=== Material for this task ===

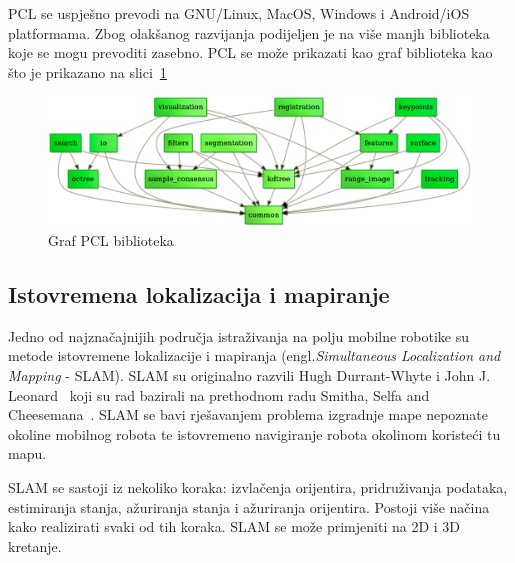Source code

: PCL se uspješno prevodi na GNU/Linux, MacOS, Windows i Android/iOS
platformama. Zbog olakšanog razvijanja podijeljen je na više manjh
biblioteka koje se mogu prevoditi zasebno. PCL se može prikazati kao
graf biblioteka kao što je prikazano na slici~\ref{fig:pcl-graph.png}

\setcounter{figure}{0}
\begin{figure}[h]
\renewcommand{\figurename}{Grafikon}
\centering
\includegraphics[scale=0.40]{figures/pcl-graph.png}
\caption{Graf PCL biblioteka}
\label{fig:pcl-graph.png}
\end{figure}



\newpage
\subsection{Istovremena lokalizacija i mapiranje} %
\label{sub:Slam}
Jedno od najznačajnijih područja istraživanja na polju mobilne robotike
su metode istovremene lokalizacije i mapiranja
(engl.\textit{Simultaneous Localization and Mapping} - SLAM). SLAM su
originalno razvili Hugh Durrant-Whyte i John J.
Leonard~\cite{Durrant:91b} koji su rad bazirali na prethodnom radu
Smitha, Selfa and Cheesemana~\cite{Smith86}. SLAM se bavi rješavanjem
problema izgradnje mape nepoznate okoline mobilnog robota te istovremeno
navigiranje robota okolinom koristeći tu mapu.

SLAM se sastoji iz nekoliko koraka: izvlačenja orijentira, pridruživanja
podataka, estimiranja stanja, ažuriranja stanja i ažuriranja orijentira.
Postoji više načina kako realizirati svaki od tih koraka. SLAM se može
primjeniti na 2D i 3D kretanje.


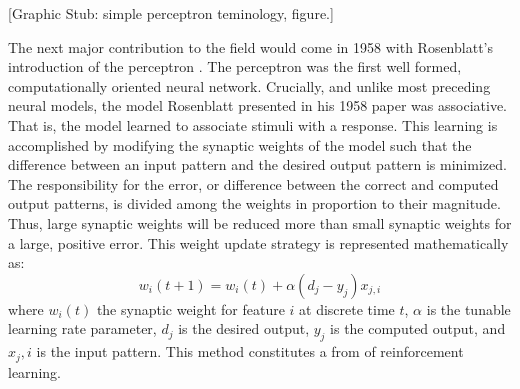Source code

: \documentclass[11pt]{afthesis}
\begin{document}
	
	[Graphic Stub: simple perceptron teminology, figure.]
	
	The next major contribution to the field would come in 1958 with Rosenblatt's introduction of the perceptron \cite{rosenblatt1958perceptron}. The perceptron was the first \cite{anderson1988neurocomputing} well formed, computationally oriented neural network. Crucially, and unlike most preceding neural models, the model Rosenblatt presented in his  1958 paper was associative. That is, the model learned to associate stimuli with a response. This learning is accomplished by modifying the synaptic weights of the model such that the difference between an input pattern and the desired output pattern is minimized. The responsibility for the error, or difference between the correct and computed output patterns, is divided among the weights in proportion to their magnitude. Thus, large synaptic weights will be reduced more than small synaptic weights for a large, positive error. This weight update strategy is represented mathematically as: \begin{equation} 
	w_i(t+1) = w_i(t) + \alpha(d_j - y_j)x_{j,i}
	\end{equation} where \begin{math} w_i(t) \end{math} the synaptic weight for feature \begin{math} i \end{math} at discrete time \begin{math} t \end{math}, \begin{math} \alpha \end{math} is the tunable learning rate parameter, \begin{math} d_j \end{math} is the desired output, \begin{math} y_j \end{math} is the computed output, and \begin{math} x_j,i \end{math} is the input pattern. This method constitutes a from of reinforcement learning.
	
\end{document}
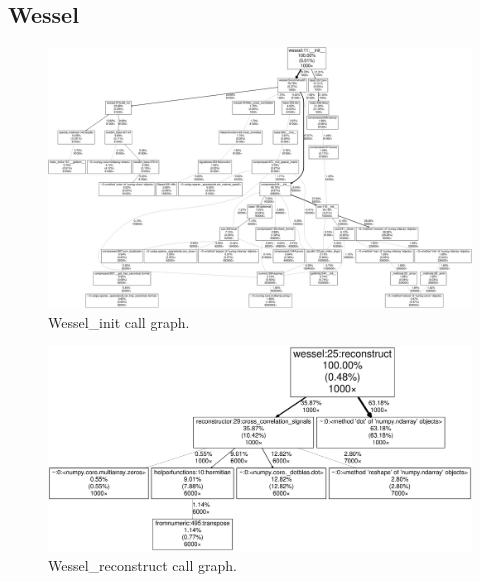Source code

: \documentclass[a4paper, openany, oneside]{memoir}
\begin{document}
\subsection{Wessel}
\label{sub:profiler-wessel}

\begin{figure}[H]
    \centering
    \includegraphics[width=0.8\linewidth]{Wessel_init}
    \caption{Wessel\_init call graph.}
    \label{fig:Wessel_init}
\end{figure}

\begin{figure}[H]
    \centering
    \includegraphics[width=0.8\linewidth]{Wessel_reconstruct}
    \caption{Wessel\_reconstruct call graph.}
    \label{fig:Wessel_reconstruct}
\end{figure}
\end{document}
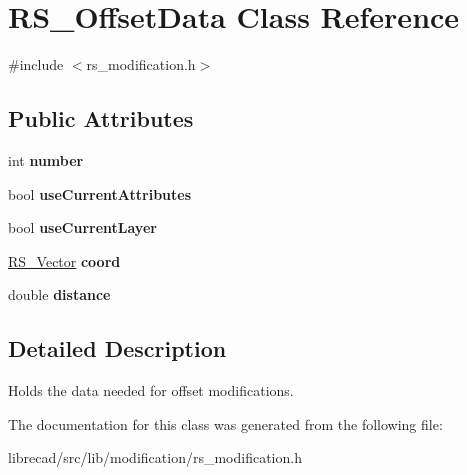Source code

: \hypertarget{classRS__OffsetData}{\section{R\-S\-\_\-\-Offset\-Data Class Reference}
\label{classRS__OffsetData}
}


{\ttfamily \#include $<$rs\-\_\-modification.\-h$>$}

\subsection*{Public Attributes}
\begin{DoxyCompactItemize}
\item 
\hypertarget{classRS__OffsetData_accaf19b989927d9813652d0b1f951bb7}{int {\bfseries number}}\label{classRS__OffsetData_accaf19b989927d9813652d0b1f951bb7}

\item 
\hypertarget{classRS__OffsetData_affde48f09f59e1d077208289f9a87784}{bool {\bfseries use\-Current\-Attributes}}\label{classRS__OffsetData_affde48f09f59e1d077208289f9a87784}

\item 
\hypertarget{classRS__OffsetData_ae56334dbd9c29ecf30fb1cf1c5af1cfd}{bool {\bfseries use\-Current\-Layer}}\label{classRS__OffsetData_ae56334dbd9c29ecf30fb1cf1c5af1cfd}

\item 
\hypertarget{classRS__OffsetData_a4ef8d6a3b9f7cbc2a36a9ce90bc4835a}{\hyperlink{classRS__Vector}{R\-S\-\_\-\-Vector} {\bfseries coord}}\label{classRS__OffsetData_a4ef8d6a3b9f7cbc2a36a9ce90bc4835a}

\item 
\hypertarget{classRS__OffsetData_a4cae6f1d22df8a682c651d5a7909b5ec}{double {\bfseries distance}}\label{classRS__OffsetData_a4cae6f1d22df8a682c651d5a7909b5ec}

\end{DoxyCompactItemize}


\subsection{Detailed Description}
Holds the data needed for offset modifications. 

The documentation for this class was generated from the following file\-:\begin{DoxyCompactItemize}
\item 
librecad/src/lib/modification/rs\-\_\-modification.\-h\end{DoxyCompactItemize}
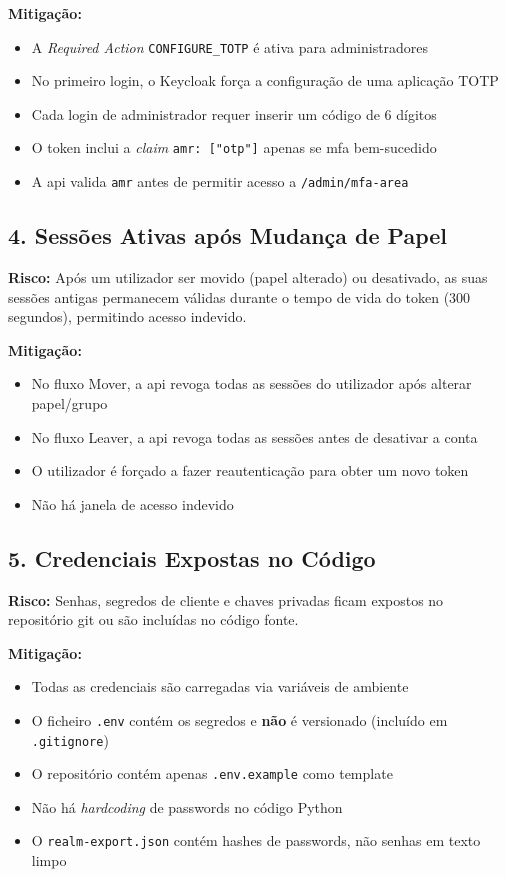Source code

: \textbf{Mitigação:}
\begin{itemize}
  \item A \textit{Required Action} \texttt{CONFIGURE\_TOTP} é ativa para administradores
  \item No primeiro login, o Keycloak força a configuração de uma aplicação TOTP
  \item Cada login de administrador requer inserir um código de 6 dígitos
  \item O token inclui a \textit{claim} \texttt{amr: ["otp"]} apenas se \gls{mfa} bem-sucedido
  \item A \gls{api} valida \texttt{amr} antes de permitir acesso a \texttt{/admin/mfa-area}
\end{itemize}

\subsection{4. Sessões Ativas após Mudança de Papel}

\textbf{Risco:} Após um utilizador ser movido (papel alterado) ou desativado, as suas sessões antigas permanecem válidas durante o tempo de vida do token (300 segundos), permitindo acesso indevido.

\textbf{Mitigação:}
\begin{itemize}
  \item No fluxo Mover, a \gls{api} revoga todas as sessões do utilizador após alterar papel/grupo
  \item No fluxo Leaver, a \gls{api} revoga todas as sessões antes de desativar a conta
  \item O utilizador é forçado a fazer reautenticação para obter um novo token
  \item Não há janela de acesso indevido
\end{itemize}

\subsection{5. Credenciais Expostas no Código}

\textbf{Risco:} Senhas, segredos de cliente e chaves privadas ficam expostos no repositório git ou são incluídas no código fonte.

\textbf{Mitigação:}
\begin{itemize}
  \item Todas as credenciais são carregadas via variáveis de ambiente
  \item O ficheiro \texttt{.env} contém os segredos e \textbf{não} é versionado (incluído em \texttt{.gitignore})
  \item O repositório contém apenas \texttt{.env.example} como template
  \item Não há \textit{hardcoding} de passwords no código Python
  \item O \texttt{realm-export.json} contém hashes de passwords, não senhas em texto limpo
\end{itemize}

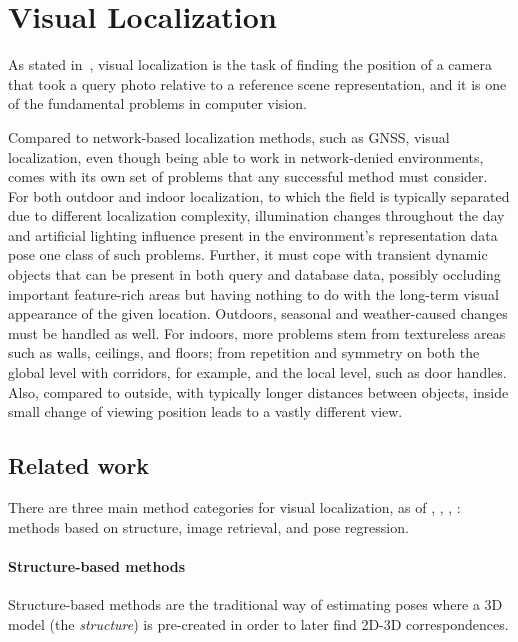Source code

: \chapter{Visual Localization}

As stated in~, visual localization is the task of finding
the position of a camera that took a query photo relative to a reference scene
representation, and it is one of the fundamental problems in computer vision.

Compared to network-based localization methods, such as GNSS, visual localization,
even though being able to work in network-denied environments, comes with its own
set of problems that any successful method must consider. For both outdoor and
indoor localization, to which the field is typically separated due to different
localization complexity, illumination changes throughout the day and artificial lighting
influence present in the environment's representation data pose one class of such problems.
Further, it must cope with transient dynamic objects that can be present in both query
and database data, possibly occluding important feature-rich areas but having nothing
to do with the long-term visual appearance of the given location. Outdoors, seasonal and
weather-caused changes must be handled as well. For indoors, more problems stem from
textureless areas such as walls, ceilings, and floors; from repetition and symmetry
on both the global level with corridors, for example, and the local level, such as door handles.
Also, compared to outside, with typically longer distances between objects, inside small change
of viewing position leads to a vastly different view.

\section{Related work}

There are three main method categories for visual localization, as of \citet{torsten2018},
\citet{torsten2019}, \citet{torsten2021}, \citet{naverlabs}: methods based on structure,
image retrieval, and pose regression.

\subsubsection*{Structure-based methods}

Structure-based methods are the traditional way of estimating poses where a 3D model (the \emph{structure}) is
pre-created in order to later find 2D-3D correspondences.

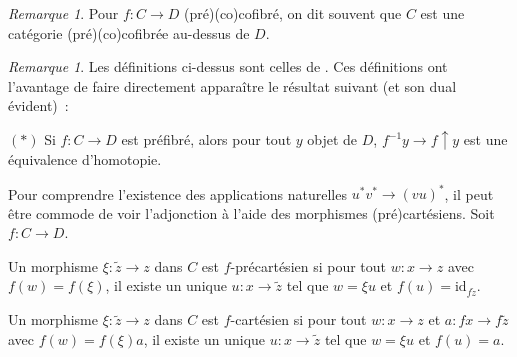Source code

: \documentclass{amsart}
\theoremstyle{plain}
\theoremstyle{definition}
\theoremstyle{remark}
\newtheorem{rem}[theo]{Remarque}
\newcommand{\id}{\mathrm{id}}
\newcommand{\ra}{\rightarrow}
\begin{document}
\begin{rem}
  Pour $f:C\ra D$ (pré)(co)cofibré, on dit souvent que $C$ est une catégorie (pré)(co)cofibrée au-dessus de $D$.
\end{rem}

\begin{rem}
  Les définitions ci-dessus sont celles de \cite[§1]{Quil}. Ces définitions ont l'avantage de faire directement apparaître le résultat suivant
  (et son dual évident)~:

  $(*)$ Si $f:C\ra D$ est préfibré, alors pour tout $y$ objet de $D$, $f^{-1}y\ra f\uparrow y$ est une équivalence d'homotopie.

  Pour comprendre l'existence des applications naturelles
  $u^*v^*\ra (vu)^*$, il peut être commode de voir l'adjonction à l'aide des morphismes (pré)cartésiens. Soit $f:C\ra D$.
  
  Un morphisme $\xi:\tilde{z}\ra z$ dans $C$ est $f$-précartésien si pour tout $w:x\ra z$ avec $f(w)=f(\xi)$, il existe
  un unique $u:x\ra \tilde{z}$ tel que $w=\xi u$ et $f(u)=\id_{f\tilde{z}}$.

  \begin{center}
  \end{center}
  
  Un morphisme $\xi:\tilde{z}\ra z$ dans $C$ est $f$-cartésien si pour tout $w:x\ra z$ et $a:fx\ra f\tilde{z}$ avec $f(w)=f(\xi)a$, il existe
  un unique $u:x\ra \tilde{z}$ tel que $w=\xi u$ et $f(u)=a$.

  \begin{center}
  \end{center}


\end{rem}
\end{document}

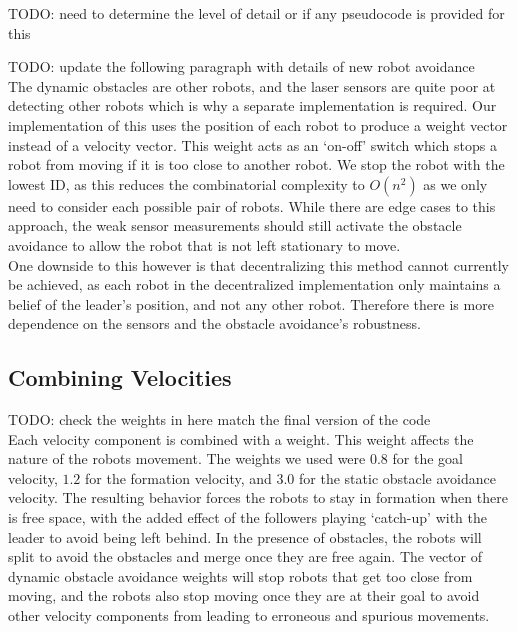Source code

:\documentclass[letterpaper, 10 pt, conference]{ieeeconf}  %
\begin{document}
TODO: need to determine the level of detail or if any pseudocode is provided for this

TODO: update the following paragraph with details of new robot avoidance \\

The dynamic obstacles are other robots, and the laser sensors are quite poor at detecting other robots which is why a separate implementation is required. Our implementation of this uses the position of each robot to produce a weight vector instead of a velocity vector. This weight acts as an `on-off' switch which stops a robot from moving if it is too close to another robot. We stop the robot with the lowest ID, as this reduces the combinatorial complexity to $O(n^{2})$ as we only need to consider each possible pair of robots. While there are edge cases to this approach, the weak sensor measurements should still activate the obstacle avoidance to allow the robot that is not left stationary to move. \\

One downside to this however is that decentralizing this method cannot currently be achieved, as each robot in the decentralized implementation only maintains a belief of the leader's position, and not any other robot. Therefore there is more dependence on the sensors and the obstacle avoidance's robustness.

\subsection{Combining Velocities}

TODO: check the weights in here match the final version of the code \\

Each velocity component is combined with a weight. This weight affects the nature of the robots movement. The weights we used were $0.8$ for the goal velocity, $1.2$ for the formation velocity, and $3.0$ for the static obstacle avoidance velocity. The resulting behavior forces the robots to stay in formation when there is free space, with the added effect of the followers playing `catch-up' with the leader to avoid being left behind. In the presence of obstacles, the robots will split to avoid the obstacles and merge once they are free again. The vector of dynamic obstacle avoidance weights will stop robots that get too close from moving, and the robots also stop moving once they are at their goal to avoid other velocity components from leading to erroneous and spurious movements. \\
\end{document}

===

:: What is expected ::
Look through the data above and return exactly the lines from the one that contains "Credenciais Expostas no" to the one that contains "no código Python", inclusive, with nothing else.

:: Expected output ::
\subsection{5. Credenciais Expostas no Código}

\textbf{Risco:} Senhas, segredos de cliente e chaves privadas ficam expostos no repositório git ou são incluídas no código fonte.

\textbf{Mitigação:}
\begin{itemize}
  \item Todas as credenciais são carregadas via variáveis de ambiente
  \item O ficheiro \texttt{.env} contém os segredos e \textbf{não} é versionado (incluído em \texttt{.gitignore})
  \item O repositório contém apenas \texttt{.env.example} como template
  \item Não há \textit{hardcoding} de passwords no código Python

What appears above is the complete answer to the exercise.